FFT使用“英特尔MKL”和“英特尔IPP”

FFT using Intel MKL and Intel IPP

本文关键字：英特尔 IPP MKL FFT 使用更新时间：2023-10-16

我有一个大小为1024*128*20的复杂数据。我需要找到128*20块的1024点FFT。我计划使用"英特尔MKL"或"英特尔IPP"查找相同的内容。是否可以使用"英特尔MKL"或"IPP"对代码进行并行处理？MKL和IPP中哪一个在最短计算时间方面会更好？

我建议您阅读：https://software.intel.com/en-us/articles/mkl-ipp-choosing-an-fft/它提供了一个很好的比较，可以更容易地决定哪一个更适合您的用例。

IPP和MKL都可以完成这项工作，但计算时间较短可能取决于您的硬件，因为它们的优化方式不同，例如IPP仅适用于FFT的2倍阵列，而MKL可能更通用（根据文章）。

（很抱歉碰到了一个"旧"问题，但尚未选择答案，该问题仍然相关）

我认为它们的性能与英特尔开发的相同。我更喜欢MKL，因为它有更多的用户。

MKL和IPP都支持并行FFT。然而，我建议你在更高级别上使用并行性，因为你有很多FFT块要做。对于每个1024-FFT，你可以使用MKL中的顺序版本。

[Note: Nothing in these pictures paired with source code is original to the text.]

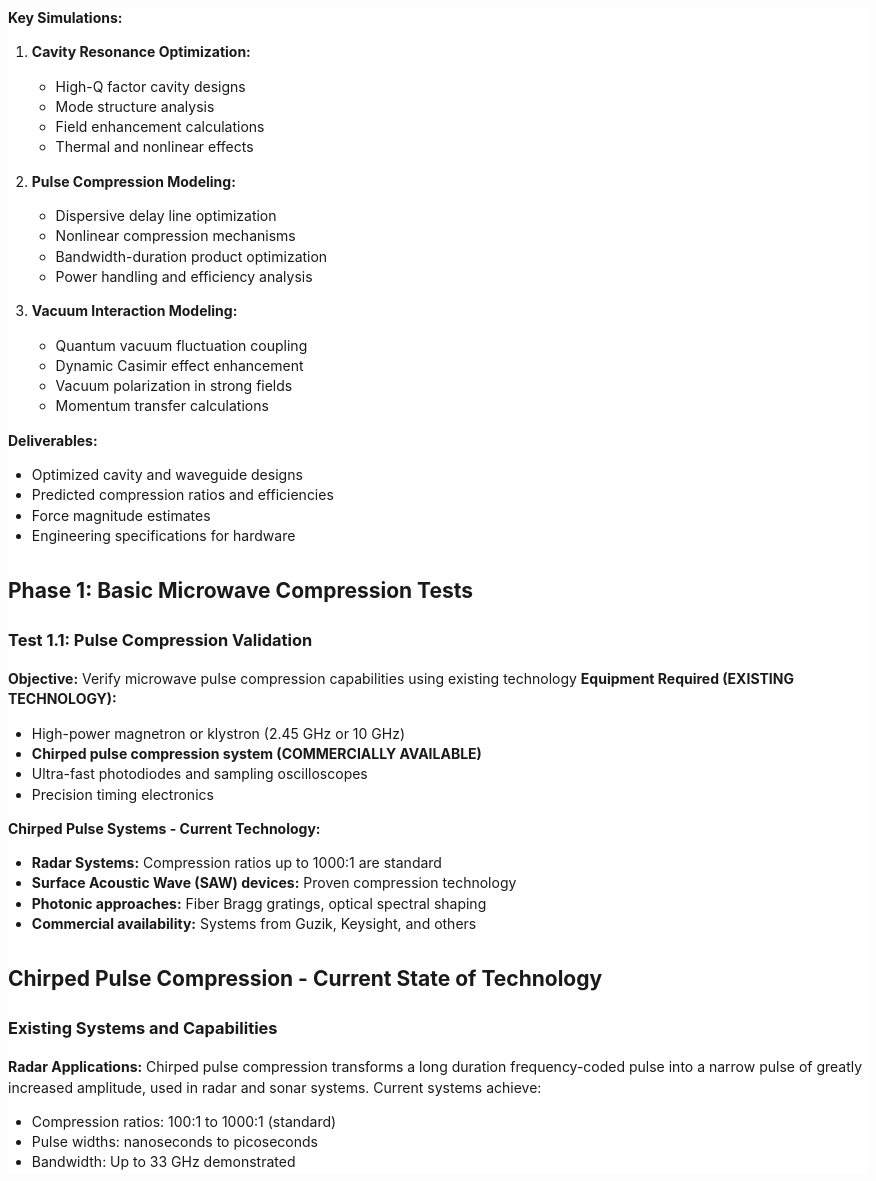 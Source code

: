 **Key Simulations:**
1. **Cavity Resonance Optimization:**
   - High-Q factor cavity designs
   - Mode structure analysis
   - Field enhancement calculations
   - Thermal and nonlinear effects

2. **Pulse Compression Modeling:**
   - Dispersive delay line optimization
   - Nonlinear compression mechanisms
   - Bandwidth-duration product optimization
   - Power handling and efficiency analysis

3. **Vacuum Interaction Modeling:**
   - Quantum vacuum fluctuation coupling
   - Dynamic Casimir effect enhancement
   - Vacuum polarization in strong fields
   - Momentum transfer calculations

**Deliverables:**
- Optimized cavity and waveguide designs
- Predicted compression ratios and efficiencies
- Force magnitude estimates
- Engineering specifications for hardware

## Phase 1: Basic Microwave Compression Tests

### Test 1.1: Pulse Compression Validation
**Objective:** Verify microwave pulse compression capabilities using existing technology
**Equipment Required (EXISTING TECHNOLOGY):**
- High-power magnetron or klystron (2.45 GHz or 10 GHz)
- **Chirped pulse compression system (COMMERCIALLY AVAILABLE)**
- Ultra-fast photodiodes and sampling oscilloscopes
- Precision timing electronics

**Chirped Pulse Systems - Current Technology:**
- **Radar Systems:** Compression ratios up to 1000:1 are standard
- **Surface Acoustic Wave (SAW) devices:** Proven compression technology
- **Photonic approaches:** Fiber Bragg gratings, optical spectral shaping
- **Commercial availability:** Systems from Guzik, Keysight, and others

## Chirped Pulse Compression - Current State of Technology

### Existing Systems and Capabilities

**Radar Applications:**
Chirped pulse compression transforms a long duration frequency-coded pulse into a narrow pulse of greatly increased amplitude, used in radar and sonar systems. Current systems achieve:
- Compression ratios: 100:1 to 1000:1 (standard)
- Pulse widths: nanoseconds to picoseconds
- Bandwidth: Up to 33 GHz demonstrated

Intel建议为具有相同参数的多个FFT提供解决方案：https://www.intel.com/content/www/us/en/develop/documentation/onemkl-developer-reference-c/top/fourier-transform-functions/fft-functions/configuration-settings/dfti-number-of-transforms.html

重点是，您将整个数据集提供给它，它负责并行化。

不过，要注意共轭偶对称。

这里有一个最小的例子：

#include <mkl.h>
#include <vector>
#include <complex>
int main(void)
{
    int inputLength = 1024;
    int numOfTransforms = 8;
    std::vector<double> inputData(numOfTransforms * inputLength, 0.0);
    std::vector<std::complex<double>> spectrum(inputLength * numOfTransforms);
    // ...
    // This is where you fill your matrix with useful data
    // ...
    file.read(reinterpret_cast<char *>(inputData.data()), sizeof(double) * numOfTransforms * inputLength);
    // At this point, input data contains 8 arrays in one, row-major.
    DFTI_DESCRIPTOR_HANDLE fftHandle;
    // Creating a handle with double precision, real input, and along 1st dimension of length inputLength
    auto status = DftiCreateDescriptor(&fftHandle, DFTI_DOUBLE, DFTI_REAL, 1, inputLength);
    status = DftiSetValue(fftHandle, DFTI_NUMBER_OF_TRANSFORMS, numOfTransforms); // nu
    status = DftiSetValue(fftHandle, DFTI_INPUT_DISTANCE, inputLength);
    status = DftiSetValue(fftHandle, DFTI_OUTPUT_DISTANCE, inputLength);
    status = DftiSetValue(fftHandle, DFTI_PLACEMENT, DFTI_NOT_INPLACE);
    // this is important, as the default option is DFTI_COMPLEX_REAL, which is deprecated.
    status = DftiSetValue(fftHandle, DFTI_CONJUGATE_EVEN_STORAGE, DFTI_COMPLEX_COMPLEX);
    status = DftiCommitDescriptor(fftHandle);
    DftiComputeForward(fftHandle, inputData.data(), spectrum.data());
    DftiFreeDescriptor(&fftHandle);
    return 0;
}